Among the records below, find the line that has "## Properties"; from there, give the lines again exactly, and stop after the line that has "[[Back to Model".

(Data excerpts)
_____
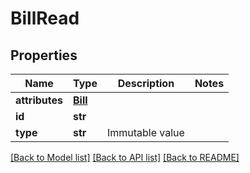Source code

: # BillRead


## Properties
Name | Type | Description | Notes
------------ | ------------- | ------------- | -------------
**attributes** | [**Bill**](Bill.md) |  | 
**id** | **str** |  | 
**type** | **str** | Immutable value | 

[[Back to Model list]](../README.md#documentation-for-models) [[Back to API list]](../README.md#documentation-for-api-endpoints) [[Back to README]](../README.md)


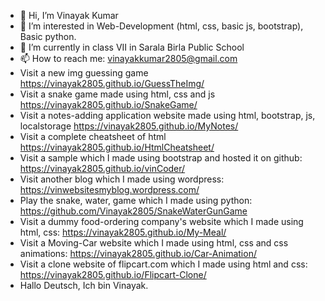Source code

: - 👋 Hi, I’m Vinayak Kumar
- 👀 I’m interested in Web-Development (html, css, basic js, bootstrap), Basic python.
- 🌱 I’m currently in class VII in Sarala Birla Public School
- 📫 How to reach me: vinayakkumar2805@gmail.com
-  Visit a new img guessing game https://vinayak2805.github.io/GuessTheImg/
-  Visit a snake game made using html, css and js https://vinayak2805.github.io/SnakeGame/
-  Visit a notes-adding application website made using html, bootstrap, js, localstorage https://vinayak2805.github.io/MyNotes/  
-  Visit a complete cheatsheet of html https://vinayak2805.github.io/HtmlCheatsheet/
-  Visit a sample which I made using bootstrap and hosted it on github: https://vinayak2805.github.io/vinCoder/
-  Visit another blog which I made using wordpress: https://vinwebsitesmyblog.wordpress.com/
-  Play the snake, water, game which I made using python: https://github.com/Vinayak2805/SnakeWaterGunGame
-  Visit a dummy food-ordering company's website which I made using html, css: https://vinayak2805.github.io/My-Meal/
-  Visit a Moving-Car website which I made using html, css and css animations: https://vinayak2805.github.io/Car-Animation/
-  Visit a clone website of flipcart.com which I made using html and css: https://vinayak2805.github.io/Flipcart-Clone/
-  Hallo Deutsch, Ich bin Vinayak. 
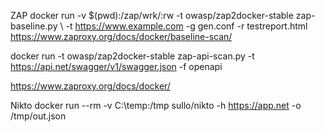 ZAP 
  docker run -v $(pwd):/zap/wrk/:rw -t owasp/zap2docker-stable zap-baseline.py \ -t https://www.example.com -g gen.conf -r testreport.html
  https://www.zaproxy.org/docs/docker/baseline-scan/
  
  docker run -t owasp/zap2docker-stable zap-api-scan.py -t https://api.net/swagger/v1/swagger.json -f openapi
  
  https://www.zaproxy.org/docs/docker/
  
Nikto
 docker run --rm -v C:\temp:/tmp sullo/nikto -h https://app.net -o /tmp/out.json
_____
## Task result
## Properties
Name | Type | Description | Notes
------------ | ------------- | ------------- | -------------
**attributes** | [**Bill**](Bill.md) |  | 
**id** | **str** |  | 
**type** | **str** | Immutable value | 

[[Back to Model list]](../README.md#documentation-for-models) [[Back to API list]](../README.md#documentation-for-api-endpoints) [[Back to README]](../README.md)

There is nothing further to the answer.